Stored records
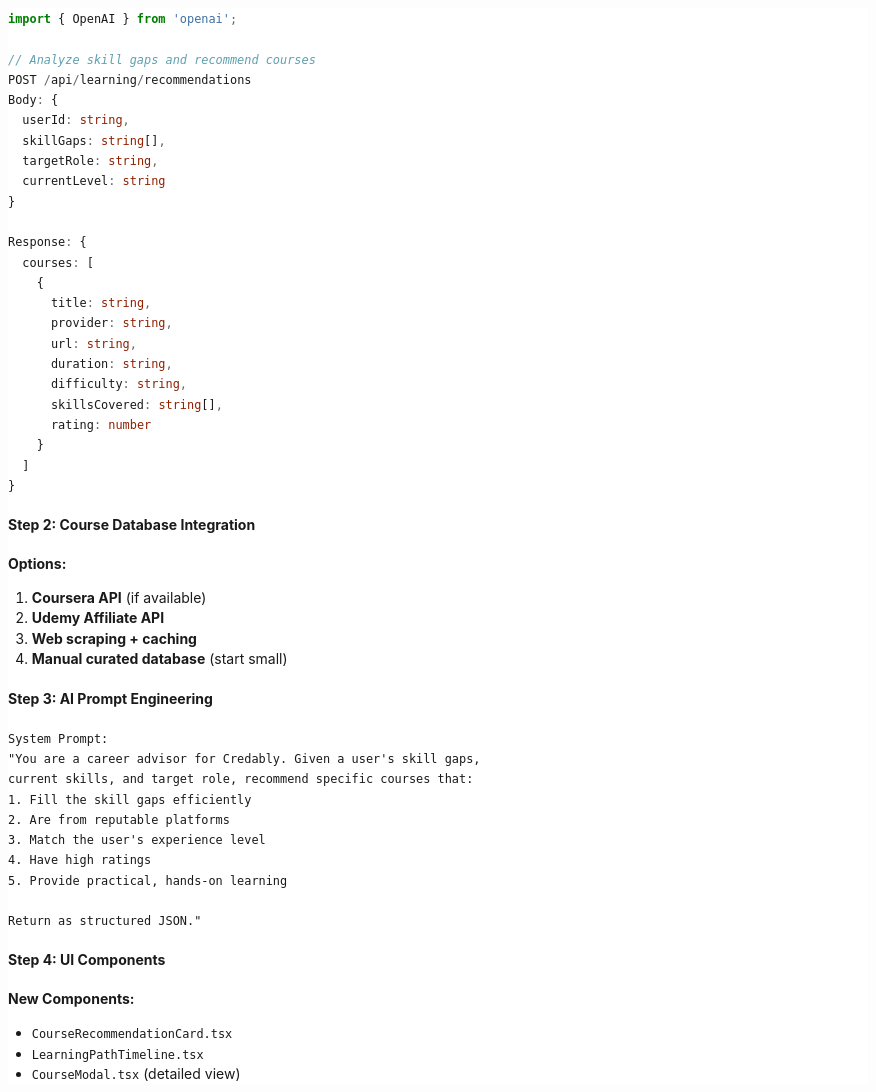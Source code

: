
 ```typescript
import { OpenAI } from 'openai';

// Analyze skill gaps and recommend courses
POST /api/learning/recommendations
Body: {
  userId: string,
  skillGaps: string[],
  targetRole: string,
  currentLevel: string
}

Response: {
  courses: [
    {
      title: string,
      provider: string,
      url: string,
      duration: string,
      difficulty: string,
      skillsCovered: string[],
      rating: number
    }
  ]
}
```

#### Step 2: Course Database Integration
**Options:**
1. **Coursera API** (if available)
2. **Udemy Affiliate API**
3. **Web scraping + caching**
4. **Manual curated database** (start small)

#### Step 3: AI Prompt Engineering
```
System Prompt:
"You are a career advisor for Credably. Given a user's skill gaps, 
current skills, and target role, recommend specific courses that:
1. Fill the skill gaps efficiently
2. Are from reputable platforms
3. Match the user's experience level
4. Have high ratings
5. Provide practical, hands-on learning

Return as structured JSON."
```

#### Step 4: UI Components
**New Components:**
- `CourseRecommendationCard.tsx`
- `LearningPathTimeline.tsx`
- `CourseModal.tsx` (detailed view)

__Exercise brief__: Only the count should be given: the number of lines in the entries above containing the word "courses".

__Output for this task__: 3